Some Australians continue to live in disadvantaged circumstances despite the fact Australian’s are better educated and living longer, according to the latest report card on health and wellbeing.

The Australian Institute of Health and Welfare’s biennial report: Australia's welfare was released on Friday and found an estimated $119 billion was spent on welfare in 2010-11-$90 billion in cash payments and $29.4 billion for welfare services.

According to the report, relatively high levels of poverty in Australia remained for particular individuals or groups including the elderly, Indigenous Australians and youth.

Elderly single males and elderly single females were more likely to experience poverty for five or more years over a nine-year period than couples with children and one-parent families with children, the report found.

Outside the major cities, death and disability rates were higher, while incomes and labour force participation were lower, according to the report.

The report found home ownership among Indigenous households was rising and overcrowding was falling while education and labour force participation rates are also improving.

In the areas of children in care, foster care and adoption, the report found adoption rates have fallen to their lowest level ever with just 333 adoptions in 2011–12 compared with about 9,800 in 1972.

The number of children in confirmed abuse and neglect cases increased by 18% between 2007–08 and 2011–12 while the number of children living in out-of-home care is also rising, with a 27% increase between 2008 and 2012.

According to the report, the community services workforce grew by 24% between 2006 and 2011.

AIHW Director and CEO David Kalisch said the report highlighted the fact that while the population continued to grow and many Australians enjoyed a good standard of living, some groups faced social and economic difficulties.

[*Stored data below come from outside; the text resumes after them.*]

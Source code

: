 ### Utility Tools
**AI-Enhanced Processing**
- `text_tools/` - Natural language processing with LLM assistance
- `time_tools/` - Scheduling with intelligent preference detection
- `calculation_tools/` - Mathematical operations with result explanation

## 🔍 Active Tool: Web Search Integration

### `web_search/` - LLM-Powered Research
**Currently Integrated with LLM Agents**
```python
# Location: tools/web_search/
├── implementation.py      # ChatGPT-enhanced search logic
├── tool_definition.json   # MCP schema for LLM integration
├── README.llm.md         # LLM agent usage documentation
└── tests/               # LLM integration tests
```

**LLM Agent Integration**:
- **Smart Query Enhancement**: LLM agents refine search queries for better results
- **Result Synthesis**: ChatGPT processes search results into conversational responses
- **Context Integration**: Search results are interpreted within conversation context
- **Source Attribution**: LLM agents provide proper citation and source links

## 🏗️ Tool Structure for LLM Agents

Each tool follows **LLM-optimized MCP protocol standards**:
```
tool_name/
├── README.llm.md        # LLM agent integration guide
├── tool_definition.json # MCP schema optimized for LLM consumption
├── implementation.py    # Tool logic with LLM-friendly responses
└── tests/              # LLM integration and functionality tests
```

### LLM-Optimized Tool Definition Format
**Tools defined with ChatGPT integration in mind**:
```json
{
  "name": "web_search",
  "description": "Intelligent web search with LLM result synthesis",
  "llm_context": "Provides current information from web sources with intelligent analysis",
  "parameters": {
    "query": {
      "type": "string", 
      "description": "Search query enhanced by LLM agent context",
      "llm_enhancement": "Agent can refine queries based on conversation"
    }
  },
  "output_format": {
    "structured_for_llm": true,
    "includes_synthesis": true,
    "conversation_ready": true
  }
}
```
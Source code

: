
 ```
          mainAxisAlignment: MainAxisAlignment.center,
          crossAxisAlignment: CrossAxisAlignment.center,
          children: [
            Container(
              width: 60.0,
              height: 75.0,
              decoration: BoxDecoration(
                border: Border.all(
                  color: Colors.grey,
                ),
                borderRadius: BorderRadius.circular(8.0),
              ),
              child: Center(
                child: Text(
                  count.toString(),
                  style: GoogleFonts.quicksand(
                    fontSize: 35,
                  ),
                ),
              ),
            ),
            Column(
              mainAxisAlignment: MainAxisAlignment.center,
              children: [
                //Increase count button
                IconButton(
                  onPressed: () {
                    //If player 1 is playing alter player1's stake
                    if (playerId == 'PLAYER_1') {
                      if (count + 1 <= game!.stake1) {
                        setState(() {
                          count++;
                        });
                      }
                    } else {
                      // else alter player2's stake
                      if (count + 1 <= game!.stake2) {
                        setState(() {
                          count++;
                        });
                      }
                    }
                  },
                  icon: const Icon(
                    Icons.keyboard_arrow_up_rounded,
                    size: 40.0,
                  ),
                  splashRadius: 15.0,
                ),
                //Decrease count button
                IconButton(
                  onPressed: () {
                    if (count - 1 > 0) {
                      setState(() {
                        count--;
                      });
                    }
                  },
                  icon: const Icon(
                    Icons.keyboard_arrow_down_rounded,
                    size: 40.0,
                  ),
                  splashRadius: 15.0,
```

“Where we live, our family structure and our levels of education all affect the quality of our lives and how long we can expect to live,” he said.

Kalisch said the ageing population was one of the key factors in Australia's changing demographic profile.

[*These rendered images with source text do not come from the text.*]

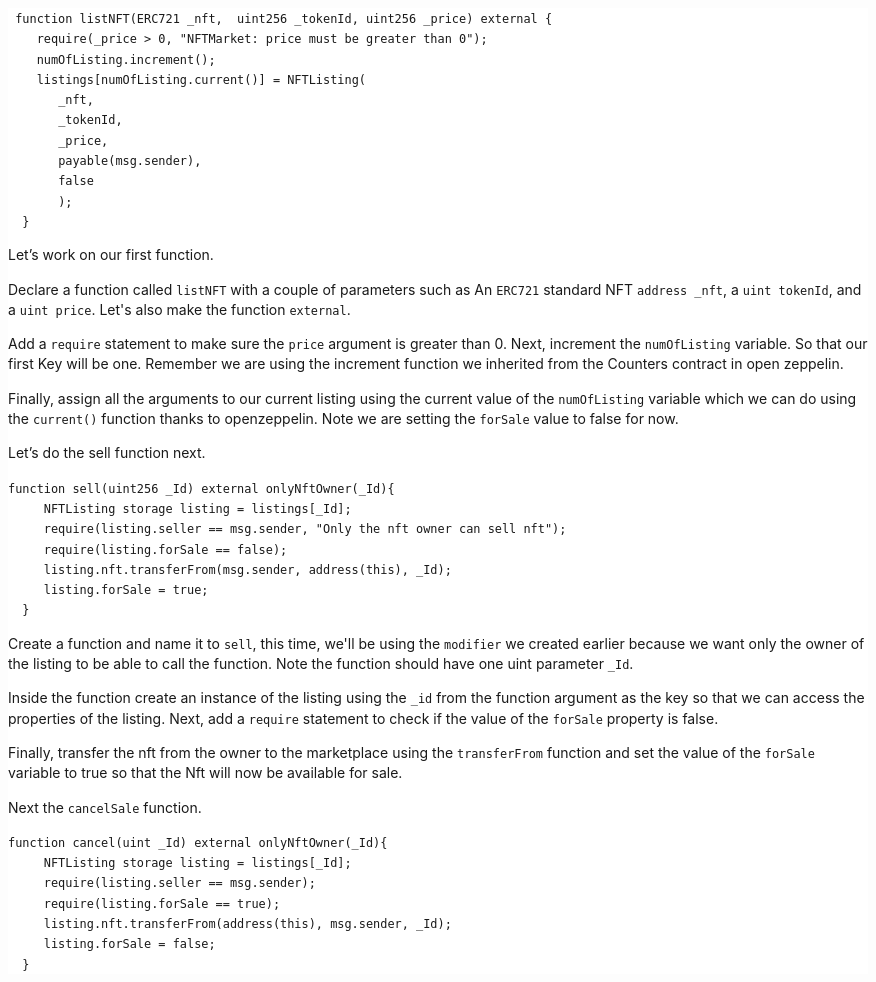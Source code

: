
 ```solidity
 function listNFT(ERC721 _nft,  uint256 _tokenId, uint256 _price) external {
    require(_price > 0, "NFTMarket: price must be greater than 0");
    numOfListing.increment();
    listings[numOfListing.current()] = NFTListing(
       _nft,
       _tokenId,
       _price,
       payable(msg.sender), 
       false
       );
  }
```

Let’s work on our first function.

Declare a function called `listNFT` with a couple of parameters such as An `ERC721` standard NFT `address _nft`, a `uint tokenId`, and a `uint price`. Let's also make the function `external`.

Add a `require` statement to make sure the `price` argument is greater than 0.
Next, increment the `numOfListing` variable. So that our first Key will be one. Remember we are using the increment function we inherited from the Counters contract in open zeppelin.

Finally, assign all the arguments to our current listing using the current value of the `numOfListing` variable which we can do using the `current()` function thanks to openzeppelin. Note we are setting the `forSale` value to false for now.

Let’s do the sell function next.

```solidity
function sell(uint256 _Id) external onlyNftOwner(_Id){
     NFTListing storage listing = listings[_Id];
     require(listing.seller == msg.sender, "Only the nft owner can sell nft");
     require(listing.forSale == false);
     listing.nft.transferFrom(msg.sender, address(this), _Id);
     listing.forSale = true;
  }
```

Create a function and name it to `sell`, this time, we'll be using the `modifier` we created earlier because we want only the owner of the listing to be able to call the function. Note the function should have one uint parameter `_Id`.

Inside the function create an instance of the listing using the `_id` from the function argument as the key so that we can access the properties of the listing. Next, add a `require` statement to check if the value of the `forSale` property is false.

Finally, transfer the nft from the owner to the marketplace using the `transferFrom` function and set the value of the `forSale` variable to true so that the Nft will now be available for sale.

Next the `cancelSale` function.

```solidity
function cancel(uint _Id) external onlyNftOwner(_Id){
     NFTListing storage listing = listings[_Id];
     require(listing.seller == msg.sender);
     require(listing.forSale == true);
     listing.nft.transferFrom(address(this), msg.sender, _Id);
     listing.forSale = false;
  }
```
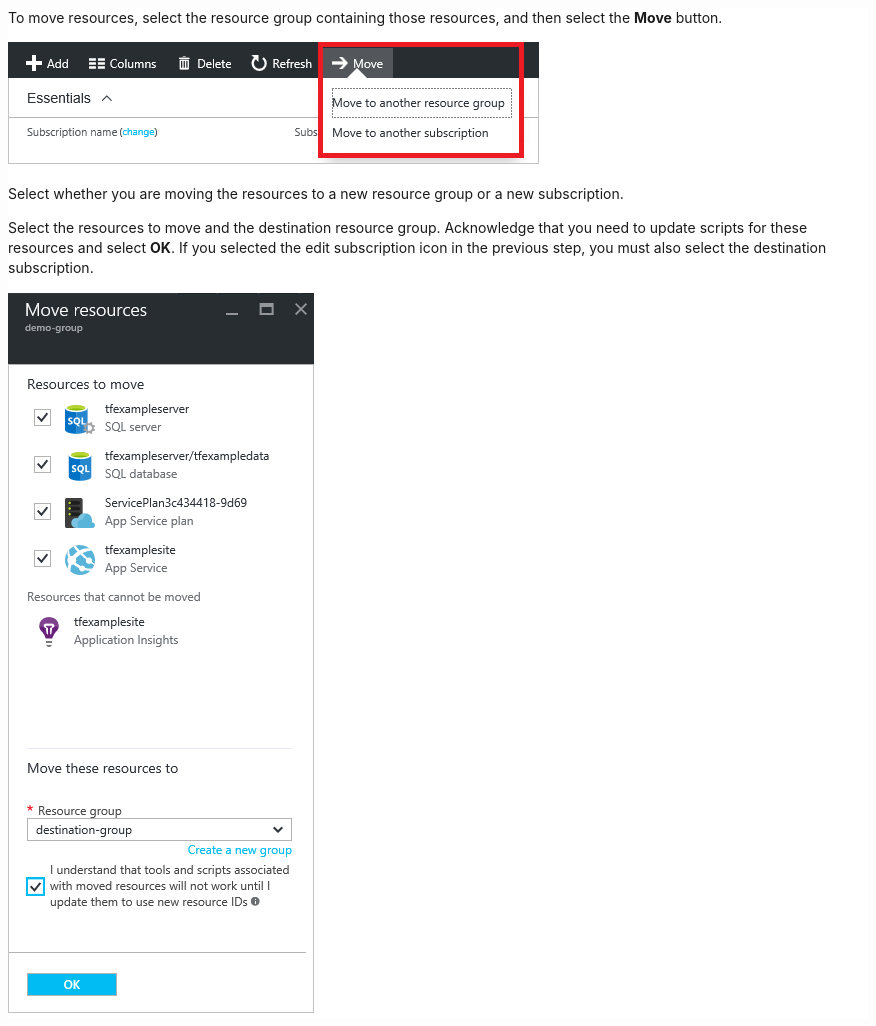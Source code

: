 To move resources, select the resource group containing those resources, and then select the **Move** button.

![move resources](./media/resource-group-move-resources/select-move.png)

Select whether you are moving the resources to a new resource group or a new subscription.

Select the resources to move and the destination resource group. Acknowledge that you need to update scripts for these resources and select **OK**. If you selected the edit subscription icon in the previous step, you must also select the destination subscription.

![select destination](./media/resource-group-move-resources/select-destination.png)
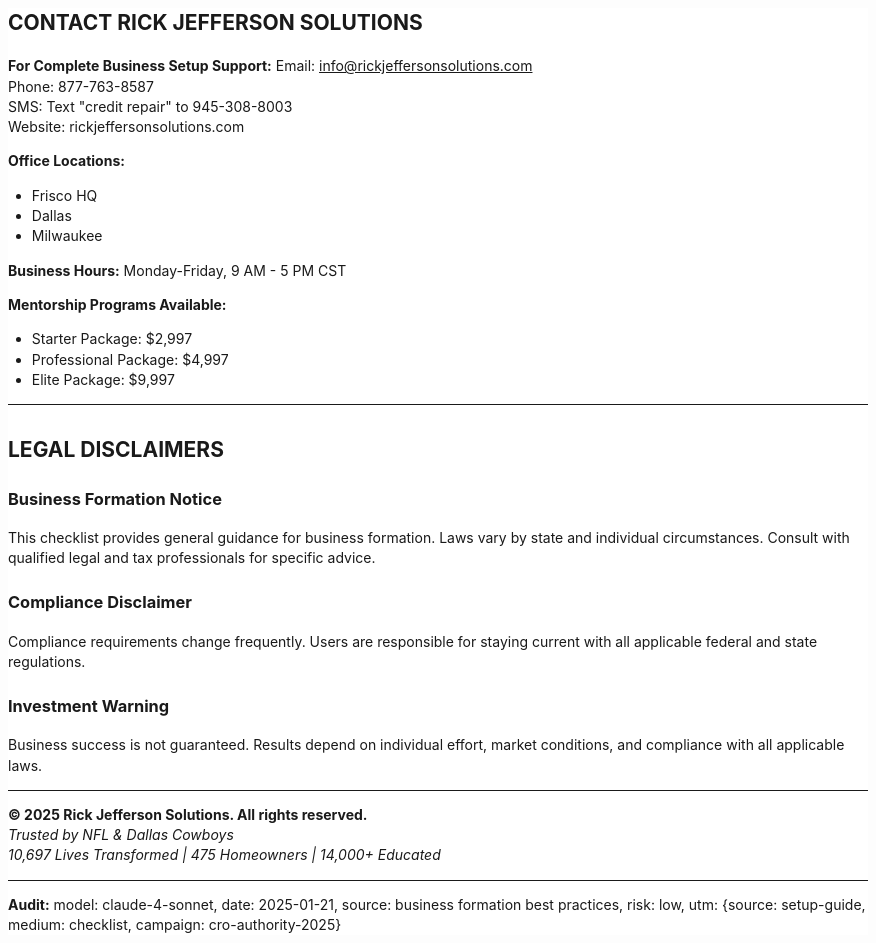 
## CONTACT RICK JEFFERSON SOLUTIONS

**For Complete Business Setup Support:**
Email: info@rickjeffersonsolutions.com  
Phone: 877-763-8587  
SMS: Text "credit repair" to 945-308-8003  
Website: rickjeffersonsolutions.com

**Office Locations:**
- Frisco HQ
- Dallas
- Milwaukee

**Business Hours:** Monday-Friday, 9 AM - 5 PM CST

**Mentorship Programs Available:**
- Starter Package: $2,997
- Professional Package: $4,997
- Elite Package: $9,997

---

## LEGAL DISCLAIMERS

### Business Formation Notice
This checklist provides general guidance for business formation. Laws vary by state and individual circumstances. Consult with qualified legal and tax professionals for specific advice.

### Compliance Disclaimer
Compliance requirements change frequently. Users are responsible for staying current with all applicable federal and state regulations.

### Investment Warning
Business success is not guaranteed. Results depend on individual effort, market conditions, and compliance with all applicable laws.

---

**© 2025 Rick Jefferson Solutions. All rights reserved.**  
*Trusted by NFL & Dallas Cowboys*  
*10,697 Lives Transformed | 475 Homeowners | 14,000+ Educated*

---

**Audit:** model: claude-4-sonnet, date: 2025-01-21, source: business formation best practices, risk: low, utm: {source: setup-guide, medium: checklist, campaign: cro-authority-2025}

“Older Australians can expect to live longer than ever before, are enjoying more years of life without disability, and are increasingly remaining in the workforce,” Kalisch said.

“But while overall there is a large and growing group of older people who are generally well, living independently and actively participating in society, the number of older, and younger, Australians who are unable to care for themselves at home, or who require support to do so, is also growing.

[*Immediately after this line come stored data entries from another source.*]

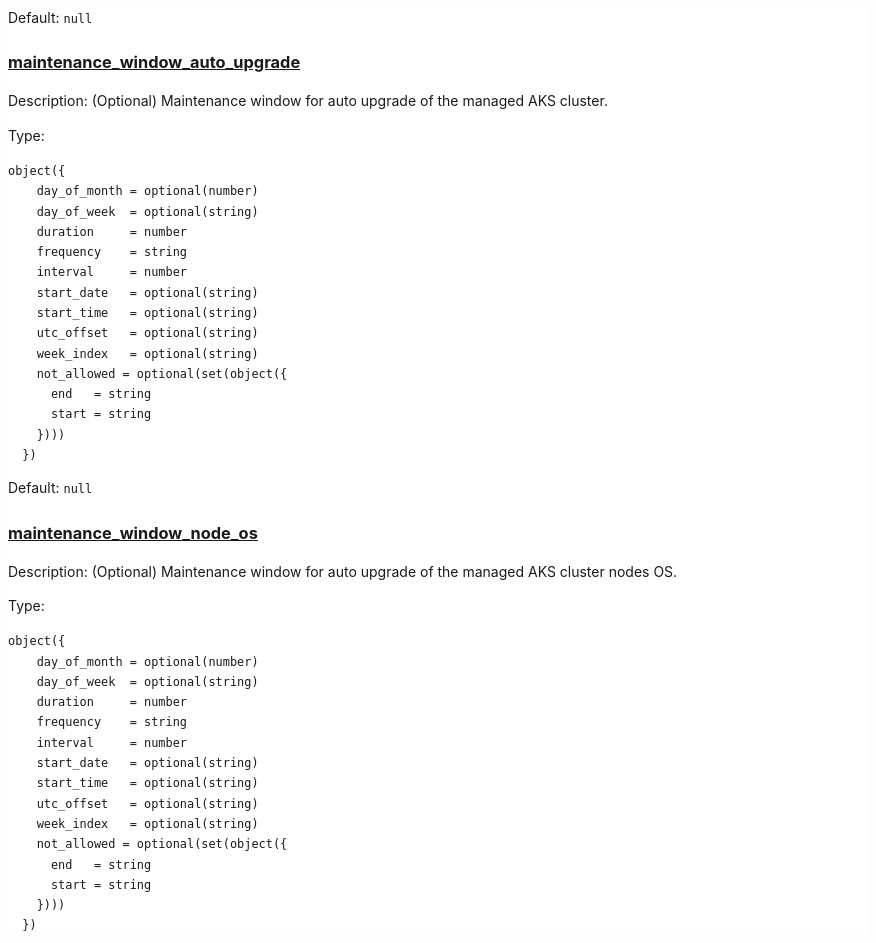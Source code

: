 Default: `null`

### <a name="input_maintenance_window_auto_upgrade"></a> [maintenance\_window\_auto\_upgrade](#input\_maintenance\_window\_auto\_upgrade)

Description: (Optional) Maintenance window for auto upgrade of the managed AKS cluster.

Type:

```hcl
object({
    day_of_month = optional(number)
    day_of_week  = optional(string)
    duration     = number
    frequency    = string
    interval     = number
    start_date   = optional(string)
    start_time   = optional(string)
    utc_offset   = optional(string)
    week_index   = optional(string)
    not_allowed = optional(set(object({
      end   = string
      start = string
    })))
  })
```

Default: `null`

### <a name="input_maintenance_window_node_os"></a> [maintenance\_window\_node\_os](#input\_maintenance\_window\_node\_os)

Description: (Optional) Maintenance window for auto upgrade of the managed AKS cluster nodes OS.

Type:

```hcl
object({
    day_of_month = optional(number)
    day_of_week  = optional(string)
    duration     = number
    frequency    = string
    interval     = number
    start_date   = optional(string)
    start_time   = optional(string)
    utc_offset   = optional(string)
    week_index   = optional(string)
    not_allowed = optional(set(object({
      end   = string
      start = string
    })))
  })
```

“An estimated 4 million Australians of all ages have some form of disability-18.5% of the population-which includes 1.3 million people who need help with core activities.”

Kalisch said informal carers, such as family members and friends, played a vital role in the lives of people who sometimes or always needed help to do tasks because of disability, long-term health conditions or frailty due to ageing.

The proportion of jobless families dropped from 13% in 2005 to 11.6% in 2011-but the 2011 proportion was higher than the low of 10.2% immediately before the global financial crisis of 2008.

In 2012, 7% of 15-19 year olds, and 12% of 20-24 year olds were not in employment, education or training, which was similar to levels in 2003.

Almost 1 in 3 (30%) employed people worked part-time in 2012, compared with 17% in 1982. Women were almost three times as likely as men to be employed part-time (46% and 16% respectively) which is likely to be related to caring responsibilities.

Kalisch said the report confirmed several areas of disadvantage for Indigenous Australians, although there had been “some improvements”.

“Indigenous Australians have a shorter life expectancy than other Australians, are over-represented in the prison and youth justice systems, and Indigenous children are 10 times as likely as non-Indigenous children to be in out-of-home care,” he said.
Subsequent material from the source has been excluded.